Московские повести (Трифонов) - страница 16

Новый шестнадцатиэтажный дом стоял на краю поля. Дорога шла в объезд, вокруг поля.

– Вот здесь, – сказала Таня.

Дмитриев отлично помнил, что здесь. Последний раз он был тут около года назад.

– Ты машину оставишь? – спросила Таня.

Конечно, надо было оставить. Но его всегдашнее слабодушие – он видел, что Тане страстно этого не хотелось, – заставило ответить:

– Да ладно, пусть едет. Я тут найду.

– Конечно, найдешь! – сказала Таня.

Поднялись на одиннадцатый этаж. Таня вдвоем с сыном жила в большой трехкомнатной квартире. Бедняга Товт выстроил этот корабль в кооперативном доме, только успели въехать, и тут все случилось. Алик был тогда в лагере, Товт трудился где-то в Дагестане – он был горный инженер, – и Таня жила одна в пустых, без мебели, комнатах, пахнущих краской. На полах лежали газеты. В одной комнате стоял громадный диван, больше ничего. И любовь Дмитриева была неотделима от запаха краски и свежих дубовых полов, еще ни разу не натертых. Босой, он шлепал по газетам на кухню, пил воду из крана. Таня знала множество стихов и любила читать их тихим голосом, почти шептать. Он поражался ее памяти. Сам он не помнил, пожалуй, ни одного стихотворения наизусть – так, отдельные четверостишия. «Ты жива еще, моя старушка, жив и я, привет тебе, привет». А Таня могла шептать часами. У нее было штук двадцать тетрадей, еще со студенческих времен, где крупным и ясным почерком отличницы были переписаны стихи Марины Цветаевой, Пастернака, Мандельштама, Блока. И вот в минуты отдыха или когда не о чем было говорить и становилось грустно, она начинала шептать: «О господи, как совершенны дела твои, думал больной…» Или еще: «Сними ладонь с моей груди, мы провода под током».

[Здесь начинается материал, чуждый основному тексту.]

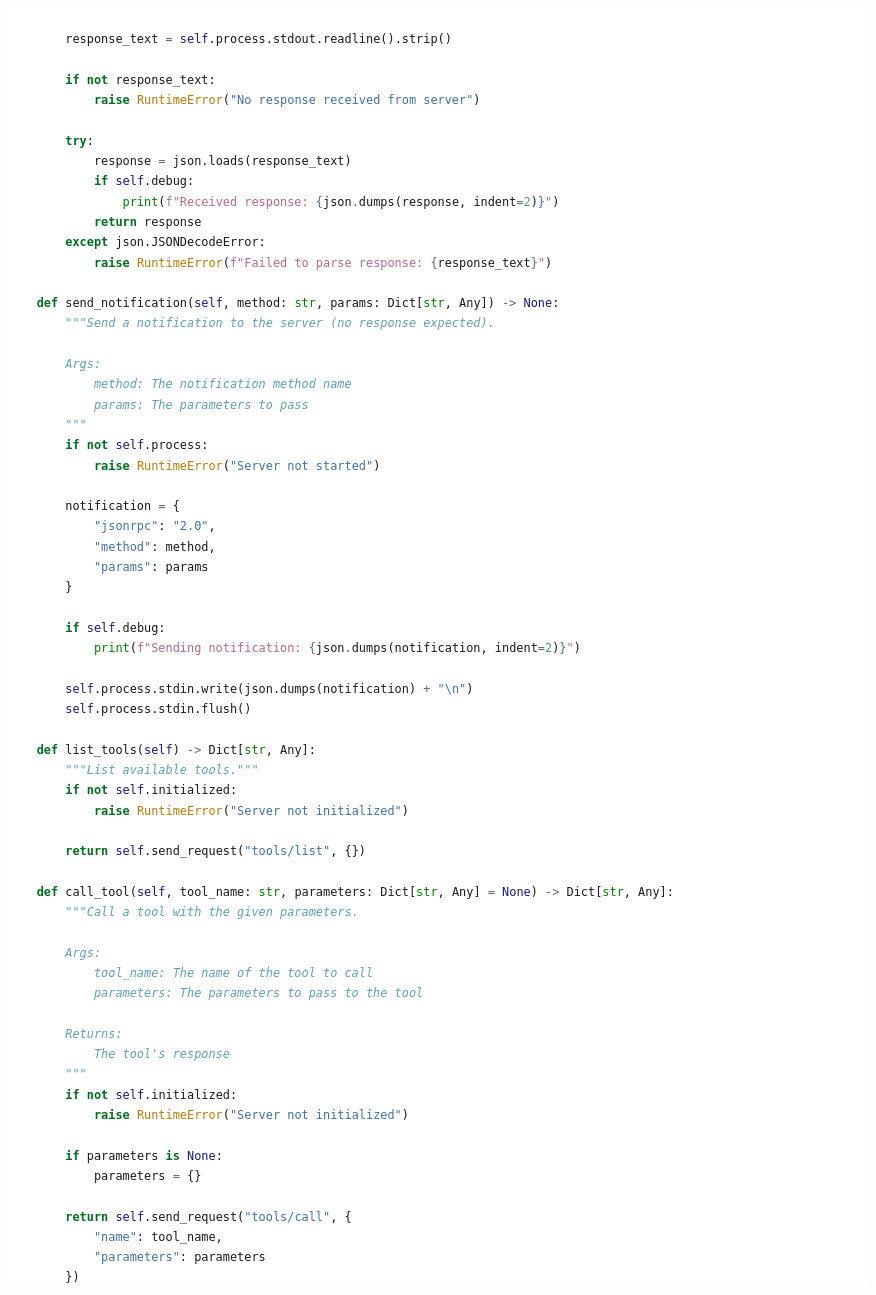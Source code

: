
 ```python
        
        response_text = self.process.stdout.readline().strip()
        
        if not response_text:
            raise RuntimeError("No response received from server")
        
        try:
            response = json.loads(response_text)
            if self.debug:
                print(f"Received response: {json.dumps(response, indent=2)}")
            return response
        except json.JSONDecodeError:
            raise RuntimeError(f"Failed to parse response: {response_text}")
    
    def send_notification(self, method: str, params: Dict[str, Any]) -> None:
        """Send a notification to the server (no response expected).
        
        Args:
            method: The notification method name
            params: The parameters to pass
        """
        if not self.process:
            raise RuntimeError("Server not started")
        
        notification = {
            "jsonrpc": "2.0",
            "method": method,
            "params": params
        }
        
        if self.debug:
            print(f"Sending notification: {json.dumps(notification, indent=2)}")
        
        self.process.stdin.write(json.dumps(notification) + "\n")
        self.process.stdin.flush()
    
    def list_tools(self) -> Dict[str, Any]:
        """List available tools."""
        if not self.initialized:
            raise RuntimeError("Server not initialized")
        
        return self.send_request("tools/list", {})
    
    def call_tool(self, tool_name: str, parameters: Dict[str, Any] = None) -> Dict[str, Any]:
        """Call a tool with the given parameters.
        
        Args:
            tool_name: The name of the tool to call
            parameters: The parameters to pass to the tool
            
        Returns:
            The tool's response
        """
        if not self.initialized:
            raise RuntimeError("Server not initialized")
        
        if parameters is None:
            parameters = {}
        
        return self.send_request("tools/call", {
            "name": tool_name,
            "parameters": parameters
        })
```
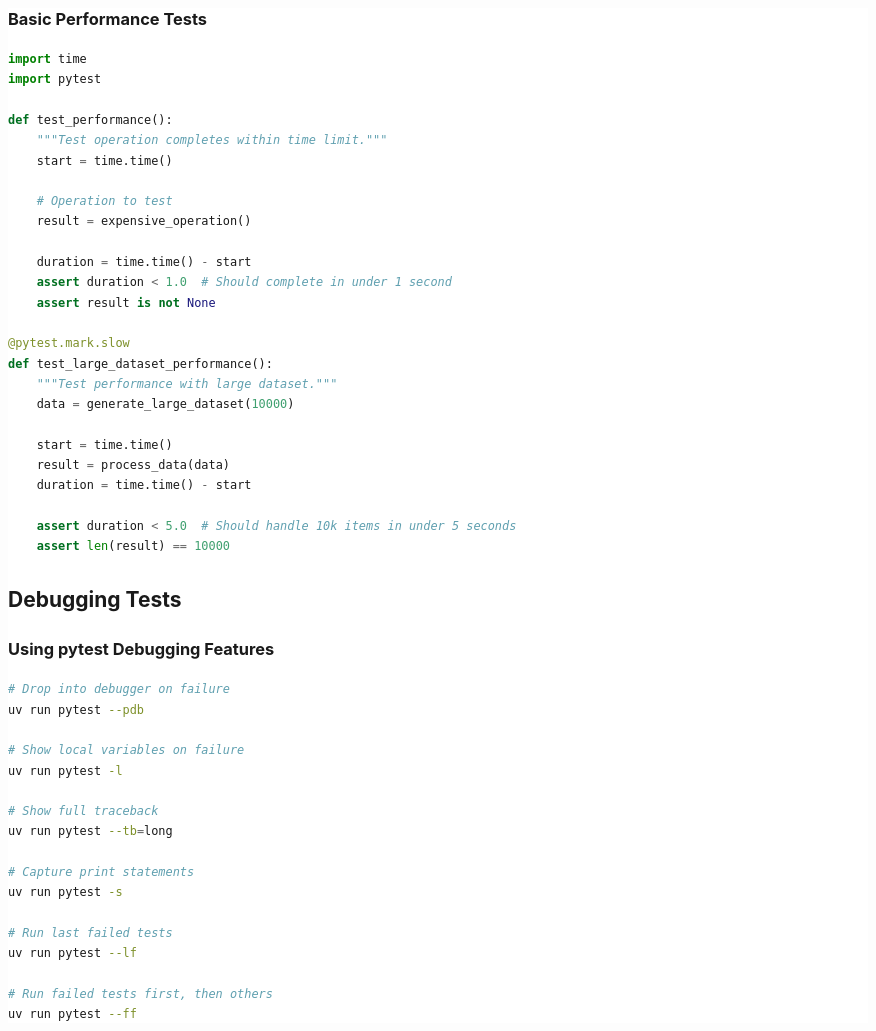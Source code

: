 ### Basic Performance Tests

```python
import time
import pytest

def test_performance():
    """Test operation completes within time limit."""
    start = time.time()

    # Operation to test
    result = expensive_operation()

    duration = time.time() - start
    assert duration < 1.0  # Should complete in under 1 second
    assert result is not None

@pytest.mark.slow
def test_large_dataset_performance():
    """Test performance with large dataset."""
    data = generate_large_dataset(10000)

    start = time.time()
    result = process_data(data)
    duration = time.time() - start

    assert duration < 5.0  # Should handle 10k items in under 5 seconds
    assert len(result) == 10000
```

## Debugging Tests

### Using pytest Debugging Features

```bash
# Drop into debugger on failure
uv run pytest --pdb

# Show local variables on failure
uv run pytest -l

# Show full traceback
uv run pytest --tb=long

# Capture print statements
uv run pytest -s

# Run last failed tests
uv run pytest --lf

# Run failed tests first, then others
uv run pytest --ff
```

Иногда, устав от однообразного шелестения губ, он говорил: «Ну, хорошо, моя радость, передохни. А почему этот ваш Хижняк с Варварой Алексеевной не здоровается?» После паузы она отвечала печально: «Не знаю». Все ее обиды были мгновенны. Даже тогда, когда она могла бы обидеться по-серьезному. Почему-то он был уверен в том, что она н е р а з л ю б и т е г о н и к о г д а. В то лето он жил в этом состоянии, не испытанном прежде: любви к себе. Удивительное состояние! Его можно было определить как состояние привычного блаженства, ибо его сила заключалась в постоянстве, в том, что оно длилось недели, месяцы и продолжало существовать даже тогда, когда все уже кончилось.

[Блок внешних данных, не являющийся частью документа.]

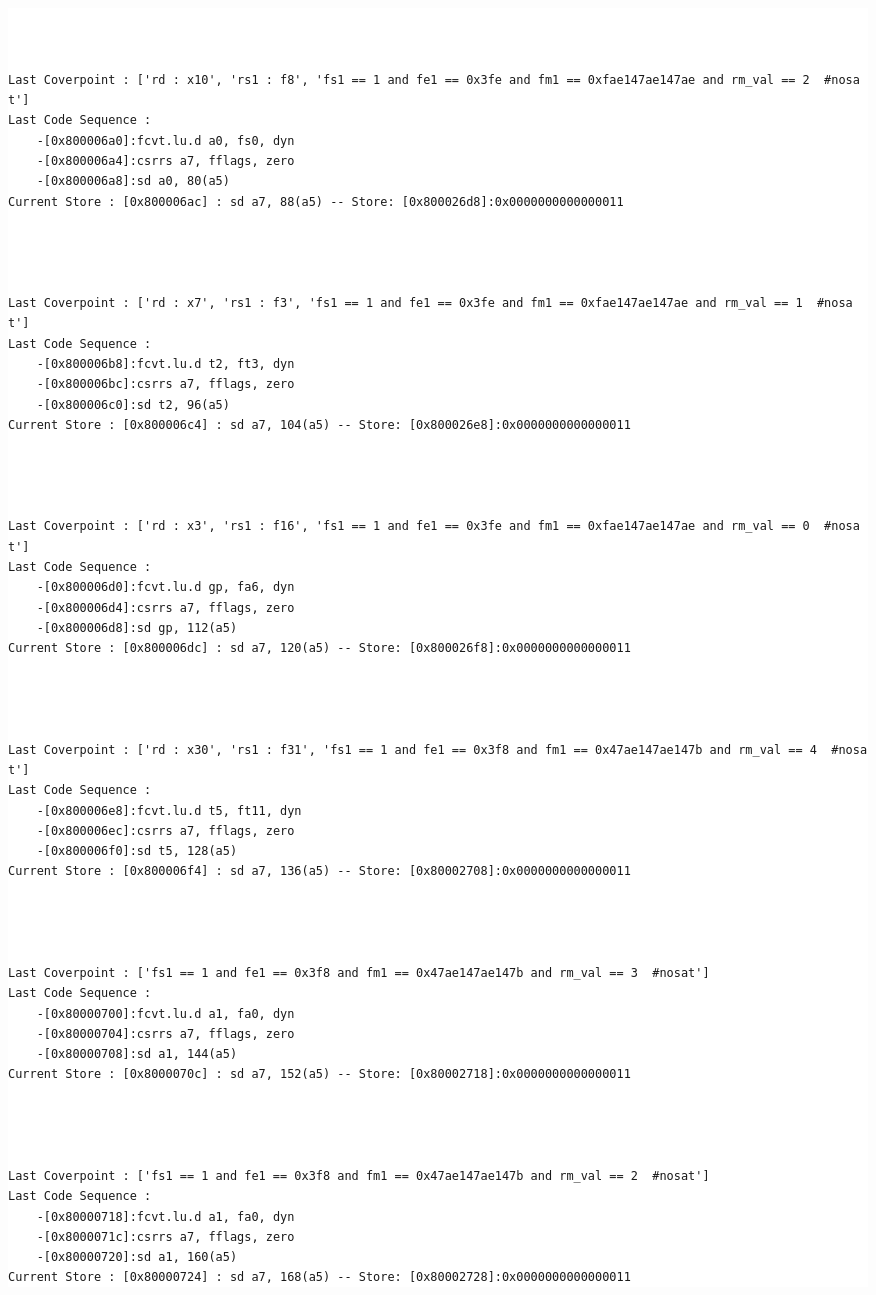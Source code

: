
 ```



Last Coverpoint : ['rd : x10', 'rs1 : f8', 'fs1 == 1 and fe1 == 0x3fe and fm1 == 0xfae147ae147ae and rm_val == 2  #nosat']
Last Code Sequence : 
	-[0x800006a0]:fcvt.lu.d a0, fs0, dyn
	-[0x800006a4]:csrrs a7, fflags, zero
	-[0x800006a8]:sd a0, 80(a5)
Current Store : [0x800006ac] : sd a7, 88(a5) -- Store: [0x800026d8]:0x0000000000000011




Last Coverpoint : ['rd : x7', 'rs1 : f3', 'fs1 == 1 and fe1 == 0x3fe and fm1 == 0xfae147ae147ae and rm_val == 1  #nosat']
Last Code Sequence : 
	-[0x800006b8]:fcvt.lu.d t2, ft3, dyn
	-[0x800006bc]:csrrs a7, fflags, zero
	-[0x800006c0]:sd t2, 96(a5)
Current Store : [0x800006c4] : sd a7, 104(a5) -- Store: [0x800026e8]:0x0000000000000011




Last Coverpoint : ['rd : x3', 'rs1 : f16', 'fs1 == 1 and fe1 == 0x3fe and fm1 == 0xfae147ae147ae and rm_val == 0  #nosat']
Last Code Sequence : 
	-[0x800006d0]:fcvt.lu.d gp, fa6, dyn
	-[0x800006d4]:csrrs a7, fflags, zero
	-[0x800006d8]:sd gp, 112(a5)
Current Store : [0x800006dc] : sd a7, 120(a5) -- Store: [0x800026f8]:0x0000000000000011




Last Coverpoint : ['rd : x30', 'rs1 : f31', 'fs1 == 1 and fe1 == 0x3f8 and fm1 == 0x47ae147ae147b and rm_val == 4  #nosat']
Last Code Sequence : 
	-[0x800006e8]:fcvt.lu.d t5, ft11, dyn
	-[0x800006ec]:csrrs a7, fflags, zero
	-[0x800006f0]:sd t5, 128(a5)
Current Store : [0x800006f4] : sd a7, 136(a5) -- Store: [0x80002708]:0x0000000000000011




Last Coverpoint : ['fs1 == 1 and fe1 == 0x3f8 and fm1 == 0x47ae147ae147b and rm_val == 3  #nosat']
Last Code Sequence : 
	-[0x80000700]:fcvt.lu.d a1, fa0, dyn
	-[0x80000704]:csrrs a7, fflags, zero
	-[0x80000708]:sd a1, 144(a5)
Current Store : [0x8000070c] : sd a7, 152(a5) -- Store: [0x80002718]:0x0000000000000011




Last Coverpoint : ['fs1 == 1 and fe1 == 0x3f8 and fm1 == 0x47ae147ae147b and rm_val == 2  #nosat']
Last Code Sequence : 
	-[0x80000718]:fcvt.lu.d a1, fa0, dyn
	-[0x8000071c]:csrrs a7, fflags, zero
	-[0x80000720]:sd a1, 160(a5)
Current Store : [0x80000724] : sd a7, 168(a5) -- Store: [0x80002728]:0x0000000000000011
```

Но Дмитриев не задумывался: за что ему это блаженство? Чем он заслужил его? Почему именно он – не очень уже молодой, полноватый, с нездоровым цветом лица, с вечным запахом табака во рту? Ему казалось, что тут нет ничего загадочного. Так и должно быть. И вообще, казалось ему, он лишь приобщился к тому нормальному, истинно человеческому состоянию, в котором должны – и будут со временем – всегда находиться люди. Таня же, наоборот, жила в неизбывном страхе и в каком-то страстном недоумении. Обнимая его, шептала, как стихи: «Господи, за что? За что?»